• [ABOUT THIS EXERCISE]:
The answer should contain only the lines from the beginning of the entries through the line that holds "Estufas y Calefactores", given again exactly, with no pictures.

• [THE DATA]:
○ ○ ○

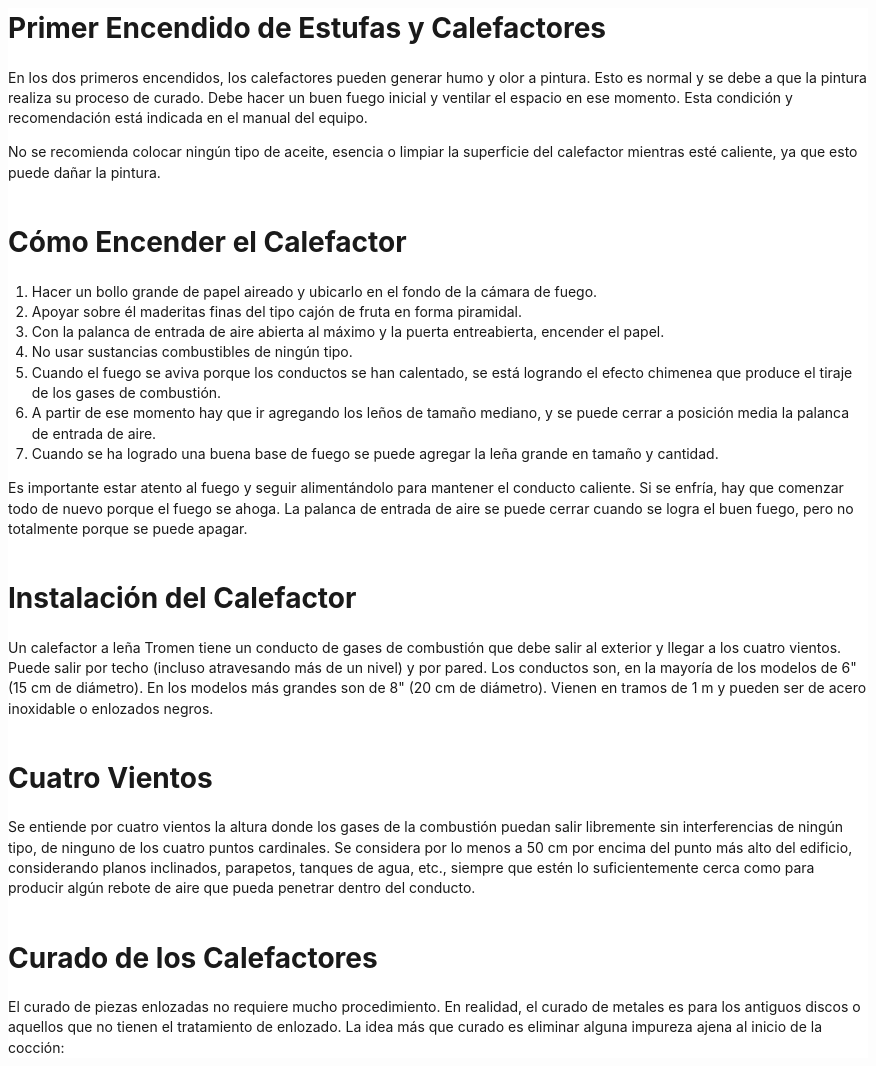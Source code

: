 # Primer Encendido de Estufas y Calefactores

En los dos primeros encendidos, los calefactores pueden generar humo y olor a pintura. Esto es normal y se debe a que la pintura realiza su proceso de curado. Debe hacer un buen fuego inicial y ventilar el espacio en ese momento. Esta condición y recomendación está indicada en el manual del equipo.

No se recomienda colocar ningún tipo de aceite, esencia o limpiar la superficie del calefactor mientras esté caliente, ya que esto puede dañar la pintura.

# Cómo Encender el Calefactor

1. Hacer un bollo grande de papel aireado y ubicarlo en el fondo de la cámara de fuego.
2. Apoyar sobre él maderitas finas del tipo cajón de fruta en forma piramidal.
3. Con la palanca de entrada de aire abierta al máximo y la puerta entreabierta, encender el papel.
4. No usar sustancias combustibles de ningún tipo.
5. Cuando el fuego se aviva porque los conductos se han calentado, se está logrando el efecto chimenea que produce el tiraje de los gases de combustión.
6. A partir de ese momento hay que ir agregando los leños de tamaño mediano, y se puede cerrar a posición media la palanca de entrada de aire.
7. Cuando se ha logrado una buena base de fuego se puede agregar la leña grande en tamaño y cantidad.

Es importante estar atento al fuego y seguir alimentándolo para mantener el conducto caliente. Si se enfría, hay que comenzar todo de nuevo porque el fuego se ahoga. La palanca de entrada de aire se puede cerrar cuando se logra el buen fuego, pero no totalmente porque se puede apagar.

# Instalación del Calefactor

Un calefactor a leña Tromen tiene un conducto de gases de combustión que debe salir al exterior y llegar a los cuatro vientos.
Puede salir por techo (incluso atravesando más de un nivel) y por pared. Los conductos son, en la mayoría de los modelos de 6" (15 cm de diámetro).
En los modelos más grandes son de 8" (20 cm de diámetro). Vienen en tramos de 1 m y pueden ser de acero inoxidable o enlozados negros.

# Cuatro Vientos

Se entiende por cuatro vientos la altura donde los gases de la combustión puedan salir libremente sin interferencias de ningún tipo, de ninguno de los cuatro puntos cardinales.
Se considera por lo menos a 50 cm por encima del punto más alto del edificio, considerando planos inclinados, parapetos, tanques de agua, etc., siempre que estén lo suficientemente cerca como para producir algún rebote de aire que pueda penetrar dentro del conducto.

# Curado de los Calefactores

El curado de piezas enlozadas no requiere mucho procedimiento. En realidad, el curado de metales es para los antiguos discos o aquellos que no tienen el tratamiento de enlozado.
La idea más que curado es eliminar alguna impureza ajena al inicio de la cocción:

○ ○ ○

• [ANSWER SECTION]:
Source code

: # Primer Encendido de Estufas y Calefactores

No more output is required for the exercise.